**Work to complete:** Scan the records for lines holding "minimum". Say how many there are and give nothing else.
(Working data Opens)
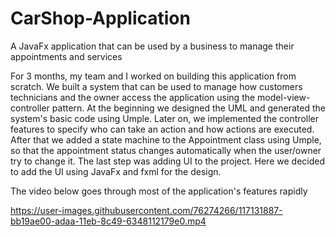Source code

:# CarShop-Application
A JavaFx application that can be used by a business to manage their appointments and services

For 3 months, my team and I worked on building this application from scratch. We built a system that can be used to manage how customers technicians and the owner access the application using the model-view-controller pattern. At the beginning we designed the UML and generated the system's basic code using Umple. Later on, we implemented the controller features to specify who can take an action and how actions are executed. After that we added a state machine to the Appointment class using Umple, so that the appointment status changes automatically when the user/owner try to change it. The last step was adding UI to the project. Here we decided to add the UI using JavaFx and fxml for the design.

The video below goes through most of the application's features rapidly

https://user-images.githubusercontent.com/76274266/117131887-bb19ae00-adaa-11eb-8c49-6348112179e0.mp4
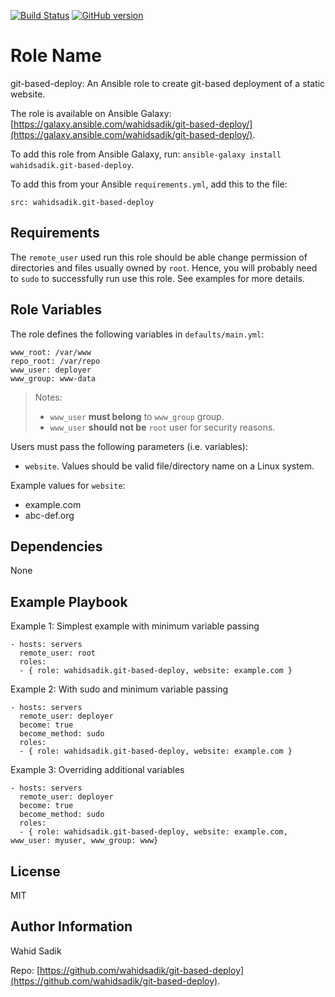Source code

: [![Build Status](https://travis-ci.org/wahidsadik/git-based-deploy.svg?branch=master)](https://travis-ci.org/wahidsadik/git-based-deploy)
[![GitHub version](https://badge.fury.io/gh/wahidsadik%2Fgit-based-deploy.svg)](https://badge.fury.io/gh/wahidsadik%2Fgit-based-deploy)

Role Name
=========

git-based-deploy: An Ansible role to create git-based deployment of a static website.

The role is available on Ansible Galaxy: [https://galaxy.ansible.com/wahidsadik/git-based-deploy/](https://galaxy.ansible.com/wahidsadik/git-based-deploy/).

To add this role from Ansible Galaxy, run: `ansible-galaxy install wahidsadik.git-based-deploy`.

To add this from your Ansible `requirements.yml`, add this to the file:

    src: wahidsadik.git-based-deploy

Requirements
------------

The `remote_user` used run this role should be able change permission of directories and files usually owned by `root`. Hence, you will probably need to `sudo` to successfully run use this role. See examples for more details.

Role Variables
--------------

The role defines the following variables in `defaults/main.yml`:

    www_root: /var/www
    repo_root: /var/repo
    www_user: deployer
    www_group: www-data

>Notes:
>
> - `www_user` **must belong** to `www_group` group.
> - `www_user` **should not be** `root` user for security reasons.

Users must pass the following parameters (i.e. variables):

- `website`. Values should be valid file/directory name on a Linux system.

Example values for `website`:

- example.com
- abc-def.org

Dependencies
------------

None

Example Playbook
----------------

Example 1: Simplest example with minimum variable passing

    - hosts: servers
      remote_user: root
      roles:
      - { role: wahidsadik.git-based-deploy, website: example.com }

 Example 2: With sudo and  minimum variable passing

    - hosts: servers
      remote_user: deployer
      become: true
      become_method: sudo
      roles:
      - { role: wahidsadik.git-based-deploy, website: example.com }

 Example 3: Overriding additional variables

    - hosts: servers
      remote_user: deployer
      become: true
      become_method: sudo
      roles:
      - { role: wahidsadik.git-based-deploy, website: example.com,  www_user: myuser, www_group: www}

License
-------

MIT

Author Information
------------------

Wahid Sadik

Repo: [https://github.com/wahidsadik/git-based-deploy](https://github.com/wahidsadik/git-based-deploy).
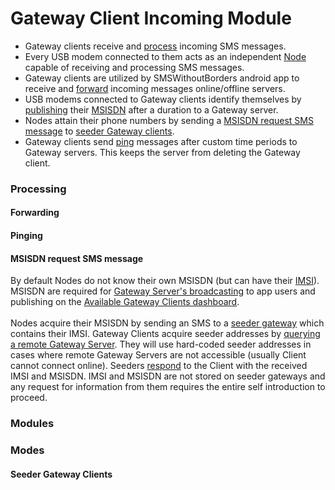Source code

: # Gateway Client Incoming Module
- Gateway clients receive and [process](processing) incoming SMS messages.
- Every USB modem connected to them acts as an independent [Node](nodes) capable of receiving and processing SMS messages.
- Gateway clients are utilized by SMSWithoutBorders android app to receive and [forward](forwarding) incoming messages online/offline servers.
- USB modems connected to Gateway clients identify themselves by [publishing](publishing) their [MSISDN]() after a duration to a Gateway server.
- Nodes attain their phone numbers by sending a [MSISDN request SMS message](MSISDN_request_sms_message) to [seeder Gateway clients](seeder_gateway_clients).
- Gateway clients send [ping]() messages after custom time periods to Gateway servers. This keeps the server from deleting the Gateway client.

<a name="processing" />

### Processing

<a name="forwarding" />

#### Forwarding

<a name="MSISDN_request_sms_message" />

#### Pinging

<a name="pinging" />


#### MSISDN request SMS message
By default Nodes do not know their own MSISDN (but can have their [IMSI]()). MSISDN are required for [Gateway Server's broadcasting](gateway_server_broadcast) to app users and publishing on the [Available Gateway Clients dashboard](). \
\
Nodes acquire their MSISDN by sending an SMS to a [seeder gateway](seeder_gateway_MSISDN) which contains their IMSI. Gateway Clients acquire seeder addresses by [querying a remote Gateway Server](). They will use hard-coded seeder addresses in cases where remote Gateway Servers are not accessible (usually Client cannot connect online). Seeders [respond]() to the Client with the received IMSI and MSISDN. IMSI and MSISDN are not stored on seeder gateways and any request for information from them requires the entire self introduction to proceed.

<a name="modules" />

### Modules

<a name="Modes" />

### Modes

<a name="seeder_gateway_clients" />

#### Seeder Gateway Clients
(Working data Closes)
**Response area:** 2